Una storia brutta, tanto da sembrare un incubo. Una realtà travestita da incubo è proprio quella che ha vissuto questa ragazzina canadese, Amanda Todd, morta suicida all’età di 15 anni lo scorso ottobre, vittima di cyberbullismo. Amanda però non si dimentica facilmente perché la sua decisione di togliersi la vita è stata frutto di un brutto percorso iniziato tre anni fa e che lei stessa ha descritto per mezzo di quello  strumento che ha contribuito a rovinarle la vita: Internet.

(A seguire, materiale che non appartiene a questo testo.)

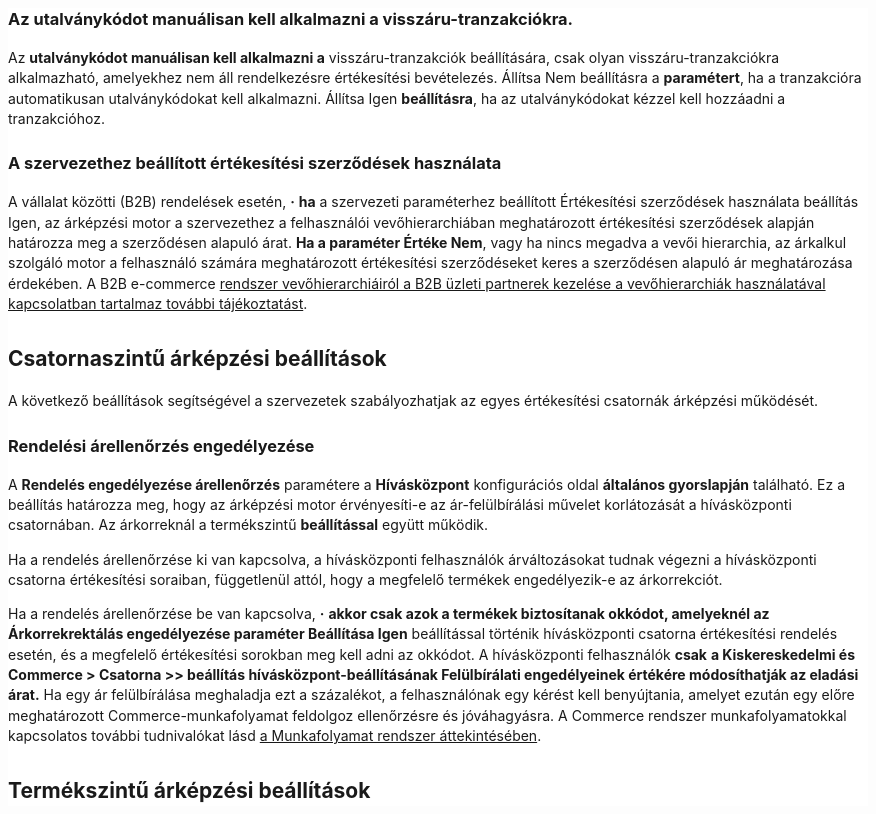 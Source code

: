 ### <a name="coupon-code-must-be-manually-applied-to-return-transactions"></a>Az utalványkódot manuálisan kell alkalmazni a visszáru-tranzakciókra.

Az **utalványkódot manuálisan kell alkalmazni a** visszáru-tranzakciók beállítására, csak olyan visszáru-tranzakciókra alkalmazható, amelyekhez nem áll rendelkezésre értékesítési bevételezés. Állítsa Nem beállításra a **paramétert**, ha a tranzakcióra automatikusan utalványkódokat kell alkalmazni. Állítsa Igen **beállításra**, ha az utalványkódokat kézzel kell hozzáadni a tranzakcióhoz.

### <a name="use-sales-agreements-set-up-for-the-organization"></a>A szervezethez beállított értékesítési szerződések használata

A vállalat közötti (B2B) rendelések esetén, **·** **ha** a szervezeti paraméterhez beállított Értékesítési szerződések használata beállítás Igen, az árképzési motor a szervezethez a felhasználói vevőhierarchiában meghatározott értékesítési szerződések alapján határozza meg a szerződésen alapuló árat. **Ha a paraméter Értéke Nem**, vagy ha nincs megadva a vevői hierarchia, az árkalkul szolgáló motor a felhasználó számára meghatározott értékesítési szerződéseket keres a szerződésen alapuló ár meghatározása érdekében. A B2B e-commerce [rendszer vevőhierarchiáiról a B2B üzleti partnerek kezelése a vevőhierarchiák használatával kapcsolatban tartalmaz további tájékoztatást](b2b/partners-customer-hierarchies.md).

## <a name="channel-level-pricing-settings"></a>Csatornaszintű árképzési beállítások

A következő beállítások segítségével a szervezetek szabályozhatjak az egyes értékesítési csatornák árképzési működését.

### <a name="enable-order-price-control"></a>Rendelési árellenőrzés engedélyezése

A **Rendelés engedélyezése árellenőrzés** paramétere a **Hívásközpont** konfigurációs oldal **általános gyorslapján** található. Ez a beállítás határozza meg, hogy az árképzési motor érvényesíti-e az ár-felülbírálási művelet korlátozását a hívásközponti csatornában. Az árkorreknál a termékszintű **beállítással** együtt működik.

Ha a rendelés árellenőrzése ki van kapcsolva, a hívásközponti felhasználók árváltozásokat tudnak végezni a hívásközponti csatorna értékesítési soraiban, függetlenül attól, hogy a megfelelő termékek engedélyezik-e az árkorrekciót.

Ha a rendelés árellenőrzése be van kapcsolva, **·** **akkor csak azok a termékek biztosítanak okkódot, amelyeknél az Árkorrekrektálás engedélyezése paraméter Beállítása Igen** beállítással történik hívásközponti csatorna értékesítési rendelés esetén, és a megfelelő értékesítési sorokban meg kell adni az okkódot. A hívásközponti felhasználók **csak** **a Kiskereskedelmi és Commerce \> Csatorna \>\> beállítás hívásközpont-beállításának Felülbírálati engedélyeinek értékére módosíthatják az eladási árat.** Ha egy ár felülbírálása meghaladja ezt a százalékot, a felhasználónak egy kérést kell benyújtania, amelyet ezután egy előre meghatározott Commerce-munkafolyamat feldolgoz ellenőrzésre és jóváhagyásra. A Commerce rendszer munkafolyamatokkal kapcsolatos további tudnivalókat lásd [a Munkafolyamat rendszer áttekintésében](/dynamics365/fin-ops-core/fin-ops/organization-administration/overview-workflow-system).

## <a name="product-level-pricing-settings"></a>Termékszintű árképzési beállítások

In un video caricato su YouTube 2 mesi prima della tragedia Amanda racconta attraverso dei bigliettini ciò che le è accaduto: la videochat con dei ragazzini conosciuti sul Web, il gioco di mostrare ad uno di questi il suo seno acerbo, la richiesta da parte del ragazzo di andare oltre, di continuarsi a spogliare per evitare che quella prima immagine venisse diffusa sul web, l’inizio delle persecuzioni fisiche e psicologiche.

Il topless della ragazza è dappertutto nella rete, inizia per Amanda un periodo di ansia, depressione, attacchi di panico e autolesionismo che non avranno più fine. Nonostante la famiglia decida di trasferirsi in una nuova casa, la ragazza non riesce più a librarsi dal suo stalker, la situazione precipita, lei inizia ad assumere alcol e droghe, è sola, disperata. Il 10 ottobre 2012 alle ore 06:00 del mattino, Amanda Todd viene trovata impiccata nella sua casa.

Sebbene il video sia molto triste, ne consiglio la visione soprattutto alle mamme e ai papà insieme ai loro figli adolescenti: un buon modo per affrontare con loro un argomento molto delicato e che troppo spesso viene sottovalutato dagli adulti come dai ragazzi.